I'd take a look at openrouter ZDR before you commit. They allow you to enable a zero data retention policy on your API key, so that your requests only travel to provisers who obey that policy. You can also specify providers additionally. No idea if you verified if this passes your risk tolerance

[-]

vick2djax@reddit (OP)

The price does get a bit silly at 128 GB. $5400 for a Mac M5 Max with 128GB and 2TB HD. I think my M3 Max 36GB is worth about $2k.

Are there diminishing returns going from 64GB to 128GB for this or is it still significantly better?

[-]

rebelSun25@reddit

Like others said, if you find that your context or KV cache needs to be large, as per type of requests you do, then larger VRAM pool is necessary.

I can't comment on that as I just gave up after I realized my ideal setup needs to be $10k+ , so I pay for openrouter with ZDR policy enabled. I use local for work that isn't critical to my deliverables.

I'm literally hoping for hardware prices to crash, while model quality improves within 128gb

[-]

matt-k-wong@reddit

you should be able to run the latest 30B class on your Mac just fine at least to test it out

[-]

vick2djax@reddit (OP)

What’s the jump like from 30B to 70B? I’m having a hard time figuring that out and I can’t test 70B either. I’m more or less on 9B qwen3.5 most of the time now.

[-]

matt-k-wong@reddit

the latest 30b models are roughly equivalent to the 70b models you're thinking about. You can't use parameter count as an indicator of quality anymore. However, what I did notice from the jump up to 120B is you can leave them running on their own and they will try over and over and figure things out for you.

[-]

Look_0ver_There@reddit

If you have a second PCIe slot, then possibly consider something like the Radeon R9700Pro which has 32GB of VRAM. These sell for $1300. Llama.cpp will automatically balance the load across the two GPUs, and you'll get twice the token generation rate of the Mac, and 3x the PP speeds. You'll be able to run all models up to 40B at Q8 quants and 100-300K context (depending on the model size).
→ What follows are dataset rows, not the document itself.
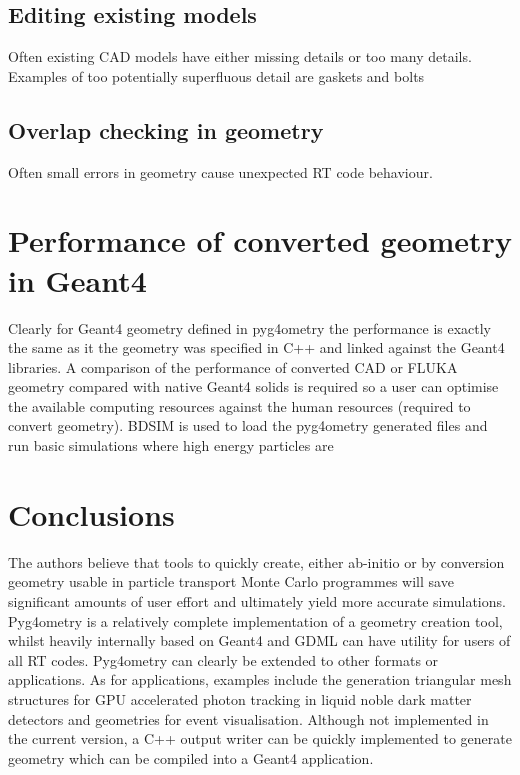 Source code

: \documentclass[final,5p,times,twocolumn]{elsarticle}
\begin{document}
\subsection{Editing existing models}
Often existing CAD models have either missing details or too many details. Examples of too potentially superfluous detail are gaskets and bolts 

\subsection{Overlap checking in geometry}
Often small errors in geometry cause unexpected RT code behaviour.  

\section{Performance of converted geometry in Geant4}
Clearly for Geant4 geometry defined in pyg4ometry the performance is exactly the same as it the geometry was specified in C++ and linked against the Geant4
libraries. A comparison of the performance of converted CAD or FLUKA geometry compared with native Geant4 solids is required so a user can optimise the available
computing resources against the human resources (required to convert geometry). BDSIM is used to load the pyg4ometry generated files  and run basic simulations where 
high energy particles are   

\section{Conclusions}
The authors believe that tools to quickly create, either ab-initio or by conversion geometry usable in particle transport Monte Carlo programmes will save significant 
amounts of user effort and ultimately yield more accurate simulations. Pyg4ometry is a relatively complete implementation of a geometry creation tool, whilst heavily 
internally based on Geant4 and GDML can have utility for users of all RT codes. Pyg4ometry can clearly be extended to other formats or applications. As for applications,
examples include  the  generation triangular mesh structures for GPU accelerated photon tracking in liquid noble  dark matter detectors and geometries for event visualisation. 
Although not implemented in the current version, a C++ output writer can be quickly implemented to generate geometry which can be compiled into a Geant4 application. 

\end{document}
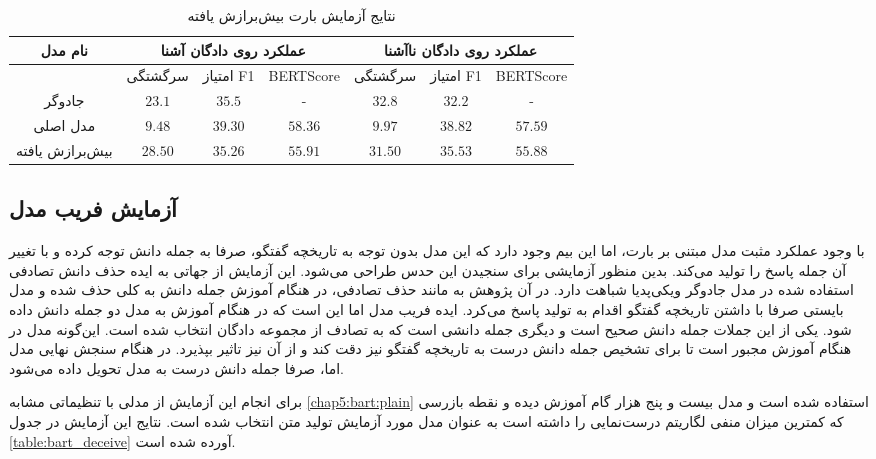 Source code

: \begin{table}[h]
	\caption{نتایج آزمایش بارت بیش‌برازش یافته}
	\label{table:bart_overfit}
	\begin{tabular}{|c|c|c|c|c|c|c|}
		\hline
		نام مدل         & \multicolumn{3}{c|}{عملکرد روی دادگان آشنا}           & \multicolumn{3}{c|}{عملکرد روی دادگان نا‌آشنا}        \\ \hline
		& سرگشتگی         & امتیاز F1        & BERTScore        & سرگشتگی         & امتیاز F1        & BERTScore        \\ \hline
		جادوگر          & $23.1$          & $35.5$           & -                & $32.8$          & $32.2$           & -                \\ \hline
		مدل اصلی        & $\mathbf{9.48}$ & $\mathbf{39.30}$ & $\mathbf{58.36}$ & $\mathbf{9.97}$ & $\mathbf{38.82}$ & $\mathbf{57.59}$ \\ \hline
		بیش‌برازش یافته & $28.50$         & $35.26$          & $55.91$          & $31.50$         & $35.53$          & $55.88$          \\ \hline
	\end{tabular}
\end{table}


\subsection{آزمایش فریب مدل}
با وجود عملکرد مثبت مدل مبتنی بر بارت، اما این بیم وجود دارد که این مدل بدون توجه به تاریخچه گفتگو، صرفا به جمله دانش توجه کرده و با تغییر آن جمله پاسخ را تولید می‌کند. بدین منظور آزمایشی برای سنجیدن این حدس طراحی می‌شود. این آزمایش از جهاتی به ایده حذف دانش تصادفی استفاده شده در مدل جادوگر ویکی‌پدیا شباهت دارد. در آن پژوهش به مانند حذف تصادفی، در هنگام آموزش جمله دانش به کلی حذف شده و مدل بایستی صرفا با داشتن تاریخچه گفتگو اقدام به تولید پاسخ می‌کرد. ایده فریب مدل اما این است که در هنگام آموزش به مدل دو جمله دانش داده شود. یکی از این جملات جمله دانش صحیح است و دیگری جمله دانشی است که به تصادف از مجموعه دادگان انتخاب شده است. این‌گونه مدل در هنگام آموزش مجبور است تا برای تشخیص جمله دانش درست به تاریخچه گفتگو نیز دقت کند و از آن نیز تاثیر بپذیرد. در هنگام سنجش نهایی مدل اما، صرفا جمله دانش درست به مدل تحویل داده می‌شود. 

برای انجام این آزمایش از مدلی با تنظیماتی مشابه 
\ref{chap5:bart:plain}
استفاده شده است و مدل بیست و پنج هزار گام آموزش دیده و نقطه بازرسی که کمترین میزان منفی لگاریتم درست‌نمایی را داشته است به عنوان مدل مورد آزمایش تولید متن انتخاب شده است. نتایج این آزمایش در جدول 
\ref{table:bart_deceive}
آورده شده است.

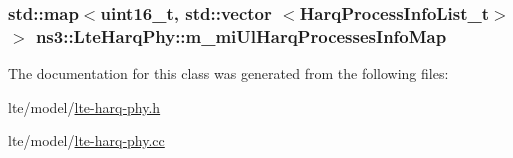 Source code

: \subsubsection[{\texorpdfstring{m\+\_\+mi\+Ul\+Harq\+Processes\+Info\+Map}{m_miUlHarqProcessesInfoMap}}]{\setlength{\rightskip}{0pt plus 5cm}std\+::map$<$uint16\+\_\+t, std\+::vector $<${\bf Harq\+Process\+Info\+List\+\_\+t}$>$ $>$ ns3\+::\+Lte\+Harq\+Phy\+::m\+\_\+mi\+Ul\+Harq\+Processes\+Info\+Map\hspace{0.3cm}{\ttfamily [private]}}\hypertarget{classns3_1_1LteHarqPhy_a5c2076f55ee78d6e83434e34db799e67}{}\label{classns3_1_1LteHarqPhy_a5c2076f55ee78d6e83434e34db799e67}


The documentation for this class was generated from the following files\+:\begin{DoxyCompactItemize}
\item 
lte/model/\hyperlink{lte-harq-phy_8h}{lte-\/harq-\/phy.\+h}\item 
lte/model/\hyperlink{lte-harq-phy_8cc}{lte-\/harq-\/phy.\+cc}\end{DoxyCompactItemize}
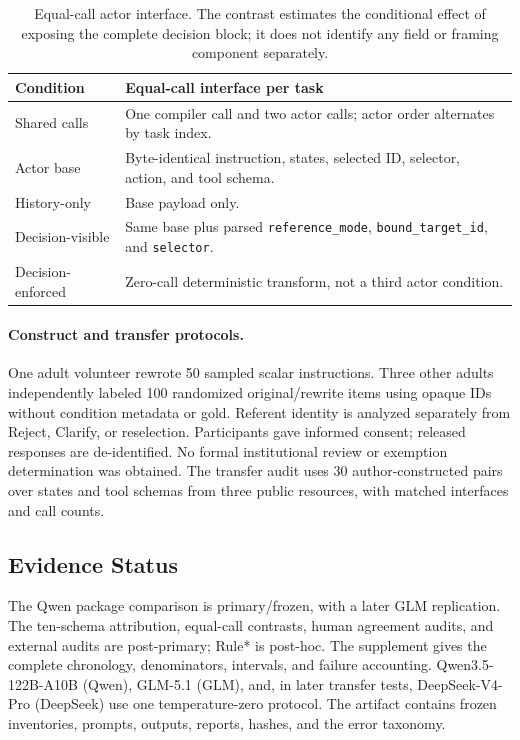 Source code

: \documentclass[letterpaper]{article}
\begin{document}
\begin{table}[t]
\centering
\footnotesize
\setlength{\tabcolsep}{3pt}
\begin{tabular}{@{}p{}p{}@{}}
\toprule
Condition & Equal-call interface per task \\
\midrule
Shared calls & One compiler call and two actor calls; actor order alternates by task index. \\
Actor base & Byte-identical instruction, states, selected ID, selector, action, and tool schema. \\
History-only & Base payload only. \\
Decision-visible & Same base plus parsed \texttt{reference\_mode}, \texttt{bound\_target\_id}, and \texttt{selector}. \\
Decision-enforced & Zero-call deterministic transform, not a third actor condition. \\
\bottomrule
\end{tabular}
\caption{Equal-call actor interface. The contrast estimates the conditional effect of exposing the
complete decision block; it does not identify any field or framing component separately.}
\label{tab:equal-call-interface}
\end{table}

\paragraph{Construct and transfer protocols.}
One adult volunteer rewrote 50 sampled scalar instructions. Three other adults independently
labeled 100 randomized original/rewrite items using opaque IDs without condition metadata or gold.
Referent identity is analyzed separately from Reject, Clarify, or reselection. Participants gave
informed consent; released responses are de-identified. No formal institutional review or exemption
determination was obtained. The transfer audit uses 30 author-constructed pairs over states and tool
schemas from three public resources, with matched interfaces and call counts.

\subsection{Evidence Status}
The Qwen package comparison is primary/frozen, with a later GLM replication. The ten-schema
attribution, equal-call contrasts, human agreement audits, and external audits are post-primary;
Rule* is post-hoc. The supplement gives the complete chronology, denominators, intervals, and
failure accounting. Qwen3.5-122B-A10B (Qwen), GLM-5.1 (GLM), and, in later transfer tests,
DeepSeek-V4-Pro (DeepSeek) use one temperature-zero protocol. The artifact contains frozen
inventories, prompts, outputs, reports, hashes, and the error taxonomy.
\end{document}
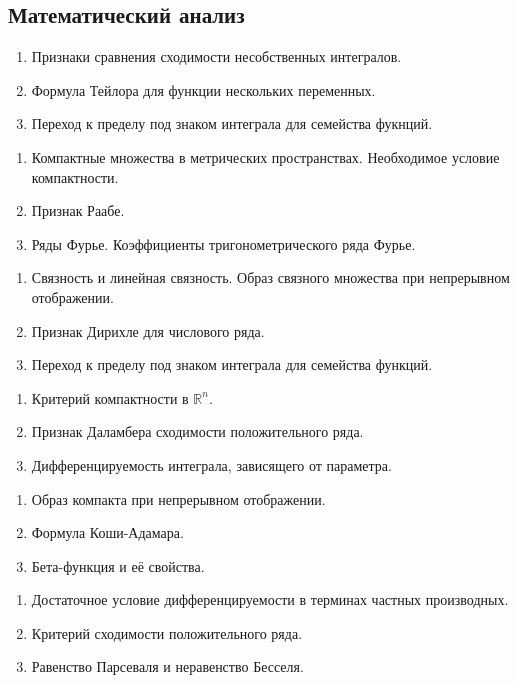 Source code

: \documentclass{article}
\newcounter{ticket}[subsection]
\newenvironment{ticket}[1][]{\item[Билет \ifthenelse{\equal{#1}{}}{}{\setcounter{ticket}{#1}}\theticket\refstepcounter{ticket}:]\phantom{}\begin{enumerate}}{\end{enumerate}}
\begin{document}
\subsection*{Математический анализ}
\begin{description}
	\begin{ticket}[1]
		\item Признаки сравнения сходимости несобственных интегралов.
		\item Формула Тейлора для функции нескольких переменных.
		\item Переход к пределу под знаком интеграла для
		      семейства фукнций.
	\end{ticket}
	\begin{ticket}[4]
		\item Компактные множества в метрических пространствах.
		      Необходимое условие компактности.
		\item Признак Раабе.
		\item Ряды Фурье. Коэффициенты тригонометрического ряда Фурье.
	\end{ticket}
	\begin{ticket}
		\item Связность и линейная связность. Образ связного множества
		      при непрерывном отображении.
		\item Признак Дирихле для числового ряда.
		\item Переход к пределу под знаком интеграла для
		      семейства функций.
	\end{ticket}
	\begin{ticket}
		\item Критерий компактности в $\mathbb{R}^n$.
		\item Признак Даламбера сходимости положительного ряда.
		\item Дифференцируемость интеграла, зависящего от параметра.
	\end{ticket}
	\begin{ticket}
		\item Образ компакта при непрерывном отображении.
		\item Формула Коши-Адамара.
		\item Бета-функция и её свойства.
	\end{ticket}
	\begin{ticket}
		\item Достаточное условие дифференцируемости в терминах
		      частных производных.
		\item Критерий сходимости положительного ряда.
		\item Равенство Парсеваля и неравенство Бесселя.

\end{ticket}
\end{description}
\end{document}
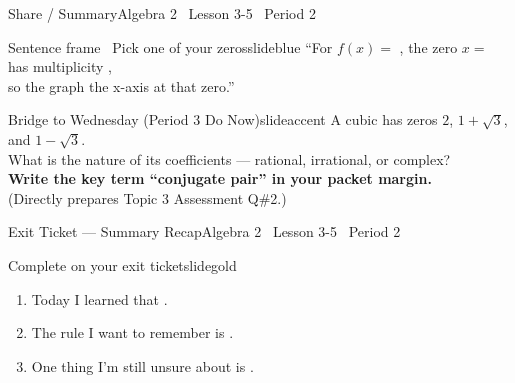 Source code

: \documentclass[aspectratio=169, 11pt]{beamer}
\begin{document}
\begin{frame}{Share / Summary}{Algebra 2 \textperiodcentered\ Lesson 3-5 \textperiodcentered\ Period 2}
\vspace{0.2cm}
\begin{projcard}{Sentence frame \textperiodcentered\ Pick one of your zeros}{slideblue}
``For \(f(x) = \) \underline{\hspace{2cm}}, the zero \(x = \) \underline{\hspace{1cm}}
has multiplicity \underline{\hspace{0.8cm}},\\
so the graph \underline{\hspace{2.2cm}} the x-axis at that zero.''
\end{projcard}

\vspace{0.15cm}
\begin{projcard}{Bridge to Wednesday (Period 3 Do Now)}{slideaccent}
A cubic has zeros \(2\), \(1+\sqrt{3}\), and \(1-\sqrt{3}\).\\
What is the nature of its coefficients --- rational, irrational, or complex?\\
\textcolor{slideaccent}{\textbf{Write the key term ``conjugate pair'' in your packet margin.}}\\
\small(Directly prepares Topic 3 Assessment Q\#2.)
\end{projcard}
\end{frame}

\begin{frame}{Exit Ticket --- Summary Recap}{Algebra 2 \textperiodcentered\ Lesson 3-5 \textperiodcentered\ Period 2}
\vspace{0.2cm}
\begin{projcard}{Complete on your exit ticket}{slidegold}
\begin{enumerate}
  \setlength{\itemsep}{0.2cm}
  \item Today I learned that \underline{\hspace{6cm}}.
  \item The rule I want to remember is \underline{\hspace{5cm}}.
  \item One thing I'm still unsure about is \underline{\hspace{4.5cm}}.
\end{enumerate}
\end{projcard}
\end{frame}
\end{document}
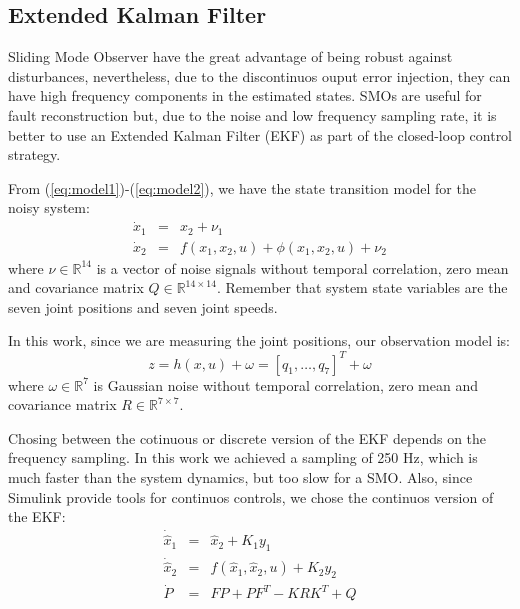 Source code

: \documentclass[a4paper, 10pt]{article}
\begin{document}
\subsection{Extended Kalman Filter}
Sliding Mode Observer have the great advantage of being robust against disturbances, nevertheless, due to the discontinuos ouput error injection, they can have high frequency components in the estimated states. SMOs are useful for fault reconstruction but, due to the noise and low frequency sampling rate, it is better to use an Extended Kalman Filter (EKF) as part of the closed-loop control strategy.

From (\ref{eq:model1})-(\ref{eq:model2}), we have the state transition model for the noisy system:
\begin{eqnarray}
    \dot{x}_1 &=& x_2 + \nu_1\label{eq:noisymodel1}\\
    \dot{x}_2 &=& f(x_1, x_2, u) + \phi(x_1, x_2, u) + \nu_2\label{eq:noisymodel2}
\end{eqnarray}
where $\nu \in\mathbb{R}^14$ is a vector of noise signals without temporal correlation, zero mean and covariance matrix $Q\in\mathbb{R}^{14\times 14}$. Remember that system state variables are the seven joint positions and seven joint speeds.

In this work, since we are measuring the joint positions, our observation model is:
\begin{equation}
  z = h(x,u) + \omega = [q_1,\dots,q_7]^T + \omega
  \label{eq:obsmodel}
\end{equation}
where $\omega\in\mathbb{R}^7$ is Gaussian noise without temporal correlation, zero mean and covariance matrix $R\in\mathbb{R}^{7\times 7}$.

Chosing between the cotinuous or discrete version of the EKF depends on the frequency sampling. In this work we achieved a sampling of 250 Hz, which is much faster than the system dynamics, but too slow for a SMO. Also, since Simulink provide tools for continuos controls, we chose the continuos version of the EKF:
\begin{eqnarray}
  \dot{\hat{x}}_1 &=& \hat{x}_2 + K_1 y_1 \label{eq:ekf1}\\
  \dot{\hat{x}}_2 &=& f(\hat{x}_1, \hat{x}_2, u) + K_2 y_2\label{eq:ekf2}\\
  \dot{P} &=& FP + PF^T - KRK^T + Q\label{eq:ekf3}
\end{eqnarray}
\end{document}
You'll be able to run Qwen3-Coder-Next with a 4 bit quant like IQ4_NL, and the generation rate will be very fast.

The downside to the multiple GPU solution is that power draw will be pretty high, and you may need to upgrade your PSU.

I do have an M4 Max MacBook Pro (work computer) with 128GB of ram, and while it a very nice machine, if I run inference on it for any period of time greater than 30s them the laptop sounds like a jet engine under your fingertips, and the crazy thing is I don't see many people talking about that. Other than that drawback, it'll happy run models up to 200B, depending on the quantization, but it doesn't hold a candle to the inference speeds of GPUs.

If you need portability, go with the Mac, so long as you don't mind using MacOS. Otherwise for the same money you could grab 3 of those R9700Pros and have a killer local inferencing rig.